Especially during debugging, it would be better to disable (remove the kernel module) the mwifiex based third radio, it's barely usable anyways (1x1, basically no antenna) and can mess up the region code massively.
There was an error affecting mwlwifi in 21.02.0 and 21.02.1, which will be fixed in the as-of-yet unreleased 21.02.2 - ideally switch to a 21.02- or master snapshot for the time being (until 21.02.2).
Thanks for all your questions, I try to answer them.
My APs running in "dumb" AP mode.
It often happens, but not always.

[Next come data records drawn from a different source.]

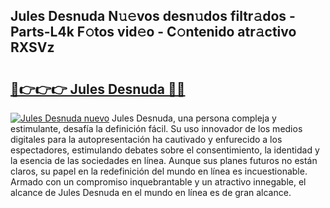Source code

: ## Jules Desnuda N𝚞𝚎vos desn𝚞dos filtr𝚊dos - Parts-L4k F𝚘tos vid𝚎o - C𝚘ntenido atr𝚊ctivo RXSVz

# <h2><a href="http://mb7ytc.tromn.icu/?c=Jules+Desnuda">🔗👉👉👉 Jules Desnuda 🔗🔗</a></h2>

[![Jules Desnuda nuevo](https://i.imgur.com/pEAQMta.gif)](http://mb7ytc.tromn.icu/?c=Jules+Desnuda)
Jules Desnuda, una persona compleja y estimulante, desafía la definición fácil. Su uso innovador de los medios digitales para la autopresentación ha cautivado y enfurecido a los espectadores, estimulando debates sobre el consentimiento, la identidad y la esencia de las sociedades en línea. Aunque sus planes futuros no están claros, su papel en la redefinición del mundo en línea es incuestionable. Armado con un compromiso inquebrantable y un atractivo innegable, el alcance de Jules Desnuda en el mundo en línea es de gran alcance.
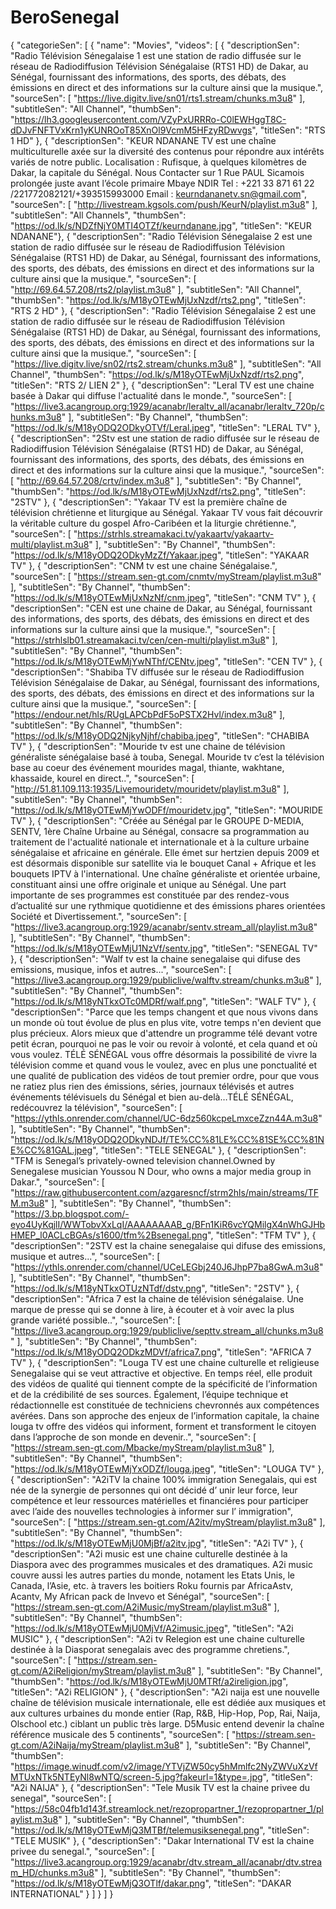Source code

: # BeroSenegal
{
  "categorieSen": [
    {
      "name": "Movies",
      "videos": [
        {
          "descriptionSen": "Radio Télévision Sénegalaise 1 est une station de radio diffusée sur le réseau de Radiodiffusion Télévision Sénégalaise (RTS1 HD) de Dakar, au Sénégal, fournissant des informations, des sports, des débats, des émissions en direct et des informations sur la culture ainsi que la musique.",
          "sourceSen": [
            "https://live.digitv.live/sn01/rts1.stream/chunks.m3u8"
          ],
          "subtitleSen": "All Channel",
          "thumbSen": "https://lh3.googleusercontent.com/VZyPxURRRo-C0lEWHggT8C-dDJvFNFTVxKrn1yKUNROoT85XnOl9VcmM5HFzyRDwvgs",
          "titleSen": "RTS 1 HD"
        },
        { "descriptionSen": "KEUR NDANANE TV est une chaîne multiculturelle axée sur la diversité des contenus pour répondre aux intérêts variés de notre public. Localisation : Rufisque, à quelques kilomètres de Dakar, la capitale du Sénégal. Nous Contacter sur 1 Rue PAUL Sicamois prolongée juste avant l’école primaire Mbaye NDIR Tel : +221 33 871 61 22 /221772082121/+393515993000 Email : keurndananetv.sn@gmail.com", "sourceSen": [ "http://livestream.kgsols.com/push/KeurN/playlist.m3u8" ], "subtitleSen": "All Channels", "thumbSen": "https://od.lk/s/NDZfNjY0MTI4OTZf/keurndanane.jpg", "titleSen": "KEUR NDANANE"},
        {
          "descriptionSen": "Radio Télévision Sénegalaise 2 est une station de radio diffusée sur le réseau de Radiodiffusion Télévision Sénégalaise (RTS1 HD) de Dakar, au Sénégal, fournissant des informations, des sports, des débats, des émissions en direct et des informations sur la culture ainsi que la musique.",
          "sourceSen": [
            "http://69.64.57.208/rts2/playlist.m3u8"
          ],
          "subtitleSen": "All Channel",
          "thumbSen": "https://od.lk/s/M18yOTEwMjUxNzdf/rts2.png",
          "titleSen": "RTS 2 HD"
        },
        {
          "descriptionSen": "Radio Télévision Sénegalaise 2 est une station de radio diffusée sur le réseau de Radiodiffusion Télévision Sénégalaise (RTS1 HD) de Dakar, au Sénégal, fournissant des informations, des sports, des débats, des émissions en direct et des informations sur la culture ainsi que la musique.",
          "sourceSen": [
            "https://live.digitv.live/sn02/rts2.stream/chunks.m3u8"
          ],
          "subtitleSen": "All Channel",
          "thumbSen": "https://od.lk/s/M18yOTEwMjUxNzdf/rts2.png",
          "titleSen": "RTS 2/ LIEN 2"
        },
        {
          "descriptionSen": "Leral TV est une chaine basée à Dakar qui diffuse l'actualité dans le monde.",
          "sourceSen": [
            "https://live3.acangroup.org:1929/acanabr/leraltv_all/acanabr/leraltv_720p/chunks.m3u8"
          ],
          "subtitleSen": "By Channel",
          "thumbSen": "https://od.lk/s/M18yODQ2ODkyOTVf/Leral.jpeg",
          "titleSen": "LERAL TV"
        },
        {
          "descriptionSen": "2Stv est une station de radio diffusée sur le réseau de Radiodiffusion Télévision Sénégalaise (RTS1 HD) de Dakar, au Sénégal, fournissant des informations, des sports, des débats, des émissions en direct et des informations sur la culture ainsi que la musique.",
          "sourceSen": [
            "http://69.64.57.208/crtv/index.m3u8"
          ],
          "subtitleSen": "By Channel",
          "thumbSen": "https://od.lk/s/M18yOTEwMjUxNzdf/rts2.png",
          "titleSen": "2STV"
        },
        {
          "descriptionSen": "Yakaar TV est la première chaîne de télévision chrétienne et liturgique au Sénégal. Yakaar TV vous fait découvrir la véritable culture du gospel Afro-Caribéen et la liturgie chrétienne.",
          "sourceSen": [
            "https://strhls.streamakaci.tv/yakaartv/yakaartv-multi/playlist.m3u8"
          ],
          "subtitleSen": "By Channel",
          "thumbSen": "https://od.lk/s/M18yODQ2ODkyMzZf/Yakaar.jpeg",
          "titleSen": "YAKAAR TV"
        },
        {
          "descriptionSen": "CNM tv est une chaine Sénégalaise.",
          "sourceSen": [
            "https://stream.sen-gt.com/cnmtv/myStream/playlist.m3u8"
          ],
          "subtitleSen": "By Channel",
          "thumbSen": "https://od.lk/s/M18yOTEwMjUxNzNf/cnm.jpeg",
          "titleSen": "CNM TV"
        },
        {
          "descriptionSen": "CEN est une chaine de Dakar, au Sénégal, fournissant des informations, des sports, des débats, des émissions en direct et des informations sur la culture ainsi que la musique.",
          "sourceSen": [
            "https://strhlslb01.streamakaci.tv/cen/cen-multi/playlist.m3u8"
          ],
          "subtitleSen": "By Channel",
          "thumbSen": "https://od.lk/s/M18yOTEwMjYwNThf/CENtv.jpeg",
          "titleSen": "CEN TV"
        },
        {
          "descriptionSen": "Shabiba TV diffusée sur le réseau de Radiodiffusion Télévision Sénégalaise de Dakar, au Sénégal, fournissant des informations, des sports, des débats, des émissions en direct et des informations sur la culture ainsi que la musique.",
          "sourceSen": [
            "https://endour.net/hls/RUgLAPCbPdF5oPSTX2Hvl/index.m3u8"
          ],
          "subtitleSen": "By Channel",
          "thumbSen": "https://od.lk/s/M18yODQ2NjkyNjhf/chabiba.jpeg",
          "titleSen": "CHABIBA TV"
        },
        {
          "descriptionSen": "Mouride tv est une chaine de télévision généraliste sénégalaise basé à touba, Senegal. Mouride tv c’est la télévision base au coeur des événement mourides magal, thiante, wakhtane, khassaide, kourel en direct..",
          "sourceSen": [
            "http://51.81.109.113:1935/Livemouridetv/mouridetv/playlist.m3u8"
          ],
          "subtitleSen": "By Channel",
          "thumbSen": "https://od.lk/s/M18yOTEwMjYwODFf/mouridetv.jpg",
          "titleSen": "MOURIDE TV"
        },
        {
          "descriptionSen": "Créée au Sénégal par le GROUPE D-MEDIA, SENTV, 1ère Chaîne Urbaine au Sénégal, consacre sa programmation au traitement de l'actualité nationale et internationale et à la culture urbaine sénégalaise et africaine en générale. Elle émet sur hertzien depuis 2009 et est désormais disponible sur satellite via le bouquet Canal + Afrique et les bouquets IPTV à l'international. Une chaîne généraliste et orientée urbaine, constituant ainsi une offre originale et unique au Sénégal. Une part importante de ses programmes est constituée par des rendez-vous d’actualité sur une rythmique quotidienne et des émissions phares orientées Société et Divertissement.",
          "sourceSen": [
            "https://live3.acangroup.org:1929/acanabr/sentv.stream_all/playlist.m3u8"
          ],
          "subtitleSen": "By Channel",
          "thumbSen": "https://od.lk/s/M18yOTEwMjU1NzVf/sentv.jpg",
          "titleSen": "SENEGAL TV"
        },
        {
          "descriptionSen": "Walf tv est la chaine senegalaise qui difuse des emissions, musique, infos et autres...",
          "sourceSen": [
            "https://live3.acangroup.org:1929/publiclive/walftv.stream/chunks.m3u8"
          ],
          "subtitleSen": "By Channel",
          "thumbSen": "https://od.lk/s/M18yNTkxOTc0MDRf/walf.png",
          "titleSen": "WALF TV"
        },
        {
          "descriptionSen": "Parce que les temps changent et que nous vivons dans un monde où tout évolue de plus en plus vite, votre temps n'en devient que plus précieux. Alors mieux que d'attendre un programme télé devant votre petit écran, pourquoi ne pas le voir ou revoir à volonté, et cela quand et où vous voulez. TÉLÉ SÉNÉGAL vous offre désormais la possibilité de vivre la télévision comme et quand vous le voulez, avec en plus une ponctualité et une qualité de publication des vidéos de tout premier ordre, pour que vous ne ratiez plus rien des émissions, séries, journaux télévisés et autres événements télévisuels du Sénégal et bien au-delà…TÉLÉ SÉNÉGAL, redécouvrez la télévision",
          "sourceSen": [
            "https://ythls.onrender.com/channel/UC-6dz560kcpeLmxceZzn44A.m3u8"
          ],
          "subtitleSen": "By Channel",
          "thumbSen": "https://od.lk/s/M18yODQ2ODkyNDJf/TE%CC%81LE%CC%81SE%CC%81NE%CC%81GAL.jpeg",
          "titleSen": "TELE SENEGAL"
        },
        {
          "descriptionSen": "TFM is Senegal’s privately-owned television channel.Owned by Senegalese musician Youssou N Dour, who owns a major media group in Dakar.",
          "sourceSen": [
            "https://raw.githubusercontent.com/azgaresncf/strm2hls/main/streams/TFM.m3u8"
          ],
          "subtitleSen": "By Channel",
          "thumbSen": "https://3.bp.blogspot.com/-eyo4UyKqjlI/WWTobvXxLqI/AAAAAAAAB_g/BFn1KiR6vcYQMilgX4nWhGJHbHMEP_l0ACLcBGAs/s1600/tfm%2Bsenegal.png",
          "titleSen": "TFM TV"
        },
        {
          "descriptionSen": "2STV est la chaine senegalaise qui difuse des emissions, musique et autres...",
          "sourceSen": [
            "https://ythls.onrender.com/channel/UCeLEGbj240J6JhpP7ba8GwA.m3u8"
          ],
          "subtitleSen": "By Channel",
          "thumbSen": "https://od.lk/s/M18yNTkxOTUzNTdf/dstv.png",
          "titleSen": "2STV"
        },
        {
          "descriptionSen": "Africa 7 est la chaine de télévision sénégalaise. Une marque de presse qui se donne à lire, à écouter et à voir avec la plus grande variété possible..",
          "sourceSen": [
            "https://live3.acangroup.org:1929/publiclive/septtv.stream_all/chunks.m3u8"
          ],
          "subtitleSen": "By Channel",
          "thumbSen": "https://od.lk/s/M18yODQ2ODkzMDVf/africa7.png",
          "titleSen": "AFRICA 7 TV"
        },
        {
          "descriptionSen": "Louga TV est une chaine culturelle et religieuse Senegalaise qui se veut attractive et objective. En temps réel, elle produit des vidéos de qualité qui tiennent compte de la spécificité de l’information et de la crédibilité de ses sources. Également, l’équipe technique et rédactionnelle est constituée de techniciens chevronnés aux compétences avérées. Dans son approche des enjeux de l’information capitale, la chaine louga tv offre des vidéos qui informent, forment et transforment le citoyen dans l’approche de son monde en devenir..",
          "sourceSen": [
            "https://stream.sen-gt.com/Mbacke/myStream/playlist.m3u8"
          ],
          "subtitleSen": "By Channel",
          "thumbSen": "https://od.lk/s/M18yOTEwMjYxODZf/louga.jpeg",
          "titleSen": "LOUGA TV"
        },
        {
          "descriptionSen": "A2iTV la chaine 100% immigration Senegalais, qui est née de la synergie de personnes qui ont décidé d’ unir leur force, leur compétence et leur ressources matérielles et financiéres pour participer avec l’aide des nouvelles technologies à informer sur l’ immigration",
          "sourceSen": [
            "https://stream.sen-gt.com/A2itv/myStream/playlist.m3u8"
          ],
          "subtitleSen": "By Channel",
          "thumbSen": "https://od.lk/s/M18yOTEwMjU0MjBf/a2itv.jpg",
          "titleSen": "A2i TV"
        },
        {
          "descriptionSen": "A2i music est une chaine culturelle destinée à la Diaspora avec des programmes musicales et des dramatiques. A2i music couvre aussi les autres parties du monde, notament les Etats Unis, le Canada, l’Asie, etc. à travers les boitiers Roku fournis par AfricaAstv, Acantv, My African pack de Invevo et Sénégal",
          "sourceSen": [
            "https://stream.sen-gt.com/A2iMusic/myStream/playlist.m3u8"
          ],
          "subtitleSen": "By Channel",
          "thumbSen": "https://od.lk/s/M18yOTEwMjU0MjVf/A2imusic.jpeg",
          "titleSen": "A2i MUSIC"
        },
        {
          "descriptionSen": "A2i tv Relegion est une chaine culturelle destinée à la Diasporat senegalais avec des programme chretiens.",
          "sourceSen": [
            "https://stream.sen-gt.com/A2iReligion/myStream/playlist.m3u8"
          ],
          "subtitleSen": "By Channel",
          "thumbSen": "https://od.lk/s/M18yOTEwMjU0MTRf/a2ireligion.jpg",
          "titleSen": "A2i RELIGION"
        },
        {
          "descriptionSen": "A2i naija est une nouvelle chaîne de télévision musicale internationale, elle est dédiée aux musiques et aux cultures urbaines du monde entier (Rap, R&B, Hip-Hop, Pop, Rai, Naija, Olschool etc.) ciblant un public très large. D5Music entend devenir la chaîne référence musicale des 5 continents",
          "sourceSen": [
            "https://stream.sen-gt.com/A2iNaija/myStream/playlist.m3u8"
          ],
          "subtitleSen": "By Channel",
          "thumbSen": "https://image.winudf.com/v2/image/YTVjZW50cy5hMmlfc2NyZWVuXzVfMTUxNTk5NTEyNl8wNTQ/screen-5.jpg?fakeurl=1&type=.jpg",
          "titleSen": "A2i NAIJA"
        },
        {
          "descriptionSen": "Tele Musik TV est la chaine privee du senegal",
          "sourceSen": [
            "https://58c04fb1d143f.streamlock.net/rezopropartner_1/rezopropartner_1/playlist.m3u8"
          ],
          "subtitleSen": "By Channel",
          "thumbSen": "https://od.lk/s/M18yOTEwMjQ3MTBf/telemusiksenegal.png",
          "titleSen": "TELE MUSIK"
        },
        {
          "descriptionSen": "Dakar International TV est la chaine privee du senegal.",
          "sourceSen": [
            "https://live3.acangroup.org:1929/acanabr/dtv.stream_all/acanabr/dtv.stream_HD/chunks.m3u8"
          ],
          "subtitleSen": "By Channel",
          "thumbSen": "https://od.lk/s/M18yOTEwMjQ3OTlf/dakar.png",
          "titleSen": "DAKAR INTERNATIONAL"
        }
      ]
    }
  ]
}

Maybe I've to test further to check if I can force the error. As of now, I didn't do extensive field-testing
VLANs: yeah, there are VLANs and these VLANs are setup (router and switch). Everything works.
Happens on both networks? Can't answer it today, the 2nd WLAN is a guest WLAN with restrictions, I normally do not use it
radios: radio 2 has option disabled '1' it is not in use, shouldn't be problem?
remove the kernel module: any quick hint how to do that?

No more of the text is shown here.